Dr StrangeChav, or: How I Learned to Stop Gardening and Love Accademia
I wrote an article on Chavs in 2004 for www.chavworld.co.uk The purpose of this was to quickly get across to a wide readership the awful authoritarian views which were being articulated through this underclass stereotype. It was the perfect forum, being accessed by students and those perpetrating these views. In taking this ‘democratic’ route I have been beaten to the academic finishing line by K.Hayward & M.Yar who recently published ‘The Chav Phenomenon: Consumption, Lifestyle and the Media Construction of a New Underclass’ in Crime Media Culture, 2, 1, 2006. Being the first to have a thesis published is of course the goal of all cultural theorists but sometimes principles must come before glory. Academic journals have a very small readership with an average of one and a half people reading each article – or as I prefer to imagine, one particularly tall person. So I feel vindicated in my original objective, particularly given the world wide response I received.

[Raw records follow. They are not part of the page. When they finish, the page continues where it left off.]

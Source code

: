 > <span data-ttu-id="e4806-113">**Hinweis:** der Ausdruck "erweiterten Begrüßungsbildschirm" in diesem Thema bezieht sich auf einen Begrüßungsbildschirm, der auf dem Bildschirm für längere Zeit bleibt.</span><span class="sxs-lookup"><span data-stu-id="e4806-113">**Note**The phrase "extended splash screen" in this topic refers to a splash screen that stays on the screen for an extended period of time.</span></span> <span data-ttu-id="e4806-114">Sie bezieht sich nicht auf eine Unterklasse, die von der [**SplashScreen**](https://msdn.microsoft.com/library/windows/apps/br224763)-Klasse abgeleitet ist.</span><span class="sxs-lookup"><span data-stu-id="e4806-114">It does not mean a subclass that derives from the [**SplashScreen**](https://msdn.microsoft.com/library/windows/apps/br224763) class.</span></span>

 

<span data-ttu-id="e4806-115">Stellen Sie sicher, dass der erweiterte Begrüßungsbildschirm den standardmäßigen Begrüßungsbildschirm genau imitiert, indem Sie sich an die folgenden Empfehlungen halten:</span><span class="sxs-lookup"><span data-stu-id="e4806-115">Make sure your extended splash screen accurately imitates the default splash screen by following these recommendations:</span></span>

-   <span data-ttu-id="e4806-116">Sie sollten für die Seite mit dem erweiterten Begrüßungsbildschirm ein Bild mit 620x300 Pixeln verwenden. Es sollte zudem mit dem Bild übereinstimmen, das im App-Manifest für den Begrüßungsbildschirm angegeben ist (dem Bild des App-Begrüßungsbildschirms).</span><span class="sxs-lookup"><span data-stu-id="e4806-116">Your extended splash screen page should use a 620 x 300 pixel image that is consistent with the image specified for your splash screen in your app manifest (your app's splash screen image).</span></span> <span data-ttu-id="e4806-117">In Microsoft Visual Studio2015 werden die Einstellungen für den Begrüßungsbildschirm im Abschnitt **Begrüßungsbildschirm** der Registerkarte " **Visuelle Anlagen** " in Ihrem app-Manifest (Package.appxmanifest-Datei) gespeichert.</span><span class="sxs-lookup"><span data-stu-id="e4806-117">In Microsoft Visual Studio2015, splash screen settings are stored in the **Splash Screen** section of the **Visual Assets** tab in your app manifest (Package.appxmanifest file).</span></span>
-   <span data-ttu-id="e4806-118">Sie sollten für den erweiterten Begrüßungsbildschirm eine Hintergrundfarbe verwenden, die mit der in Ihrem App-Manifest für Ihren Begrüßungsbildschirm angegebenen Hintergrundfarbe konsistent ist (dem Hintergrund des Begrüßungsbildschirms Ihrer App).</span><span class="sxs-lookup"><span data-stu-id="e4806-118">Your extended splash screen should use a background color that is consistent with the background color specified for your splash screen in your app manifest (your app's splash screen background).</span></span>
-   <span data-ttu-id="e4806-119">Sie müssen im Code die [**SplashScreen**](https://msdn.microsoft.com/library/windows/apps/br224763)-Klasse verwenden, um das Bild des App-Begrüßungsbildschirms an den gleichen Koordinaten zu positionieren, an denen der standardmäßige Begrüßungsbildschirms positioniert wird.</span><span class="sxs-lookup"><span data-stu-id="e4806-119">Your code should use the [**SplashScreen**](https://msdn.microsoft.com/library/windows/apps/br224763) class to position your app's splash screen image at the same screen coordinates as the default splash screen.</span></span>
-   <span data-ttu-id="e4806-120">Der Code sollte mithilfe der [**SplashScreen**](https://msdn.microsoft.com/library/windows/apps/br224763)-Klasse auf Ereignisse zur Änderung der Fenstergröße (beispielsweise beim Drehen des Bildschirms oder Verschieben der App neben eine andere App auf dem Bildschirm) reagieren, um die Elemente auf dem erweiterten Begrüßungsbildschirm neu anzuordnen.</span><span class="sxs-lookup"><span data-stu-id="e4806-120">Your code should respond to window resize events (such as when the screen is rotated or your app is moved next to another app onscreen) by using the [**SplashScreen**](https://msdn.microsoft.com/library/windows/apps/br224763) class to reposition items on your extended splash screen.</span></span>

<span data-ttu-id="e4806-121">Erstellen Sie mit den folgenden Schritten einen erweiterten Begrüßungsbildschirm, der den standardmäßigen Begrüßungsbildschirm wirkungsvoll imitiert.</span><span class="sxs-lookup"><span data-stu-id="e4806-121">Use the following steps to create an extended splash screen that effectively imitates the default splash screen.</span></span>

I have now submitted the article to a peer reviewed journal called Interstice. This has gone through its second edit/review and so I am hopeful of publication, particularly as my revised article advances Hayward and Yar’s thesis by bringing in a racial dimension to this stereotype. But academic work is an arduous process, unpaid and done out of the love of intellectual jousting. A recent article on Le Parkour was deemed unsuitable for an anthropological journal after feedback and so I am currently trying to find a new home for this. Similarly, the chapter I wrote on the Hummer for a Consumer Culture book has now been put back to sometime in 2007, having previously been accepted, finalised and given an August 2006 publication date. Writing, whether academic or fictional, is a slow drawn out process. If you are desperate to see the fruition of your work then find another profession, like gardening which offers immediate gratification.